Data records:
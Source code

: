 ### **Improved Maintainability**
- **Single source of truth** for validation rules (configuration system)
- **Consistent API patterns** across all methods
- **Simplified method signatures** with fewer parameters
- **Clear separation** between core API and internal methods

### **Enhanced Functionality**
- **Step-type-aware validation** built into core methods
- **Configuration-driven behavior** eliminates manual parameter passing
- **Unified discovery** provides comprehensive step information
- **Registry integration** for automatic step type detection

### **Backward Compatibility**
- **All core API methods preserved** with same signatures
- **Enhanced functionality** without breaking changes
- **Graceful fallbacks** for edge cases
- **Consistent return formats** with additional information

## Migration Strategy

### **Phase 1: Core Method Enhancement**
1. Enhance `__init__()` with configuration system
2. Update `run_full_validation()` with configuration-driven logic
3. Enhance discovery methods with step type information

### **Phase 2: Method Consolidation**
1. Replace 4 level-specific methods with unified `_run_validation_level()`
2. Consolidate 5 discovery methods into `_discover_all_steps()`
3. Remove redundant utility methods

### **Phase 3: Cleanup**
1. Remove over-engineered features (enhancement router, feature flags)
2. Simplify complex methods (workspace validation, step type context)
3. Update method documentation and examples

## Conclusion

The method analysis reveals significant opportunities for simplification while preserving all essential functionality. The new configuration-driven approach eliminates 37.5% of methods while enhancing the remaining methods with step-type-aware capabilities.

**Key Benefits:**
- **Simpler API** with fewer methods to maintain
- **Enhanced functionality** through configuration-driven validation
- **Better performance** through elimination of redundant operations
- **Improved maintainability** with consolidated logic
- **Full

What you should do: Set the data down again in full. Keep it exact.

Solution below:
Source code

: ### **Improved Maintainability**
- **Single source of truth** for validation rules (configuration system)
- **Consistent API patterns** across all methods
- **Simplified method signatures** with fewer parameters
- **Clear separation** between core API and internal methods

### **Enhanced Functionality**
- **Step-type-aware validation** built into core methods
- **Configuration-driven behavior** eliminates manual parameter passing
- **Unified discovery** provides comprehensive step information
- **Registry integration** for automatic step type detection

### **Backward Compatibility**
- **All core API methods preserved** with same signatures
- **Enhanced functionality** without breaking changes
- **Graceful fallbacks** for edge cases
- **Consistent return formats** with additional information

## Migration Strategy

### **Phase 1: Core Method Enhancement**
1. Enhance `__init__()` with configuration system
2. Update `run_full_validation()` with configuration-driven logic
3. Enhance discovery methods with step type information

### **Phase 2: Method Consolidation**
1. Replace 4 level-specific methods with unified `_run_validation_level()`
2. Consolidate 5 discovery methods into `_discover_all_steps()`
3. Remove redundant utility methods

### **Phase 3: Cleanup**
1. Remove over-engineered features (enhancement router, feature flags)
2. Simplify complex methods (workspace validation, step type context)
3. Update method documentation and examples

## Conclusion

The method analysis reveals significant opportunities for simplification while preserving all essential functionality. The new configuration-driven approach eliminates 37.5% of methods while enhancing the remaining methods with step-type-aware capabilities.

**Key Benefits:**
- **Simpler API** with fewer methods to maintain
- **Enhanced functionality** through configuration-driven validation
- **Better performance** through elimination of redundant operations
- **Improved maintainability** with consolidated logic
- **Full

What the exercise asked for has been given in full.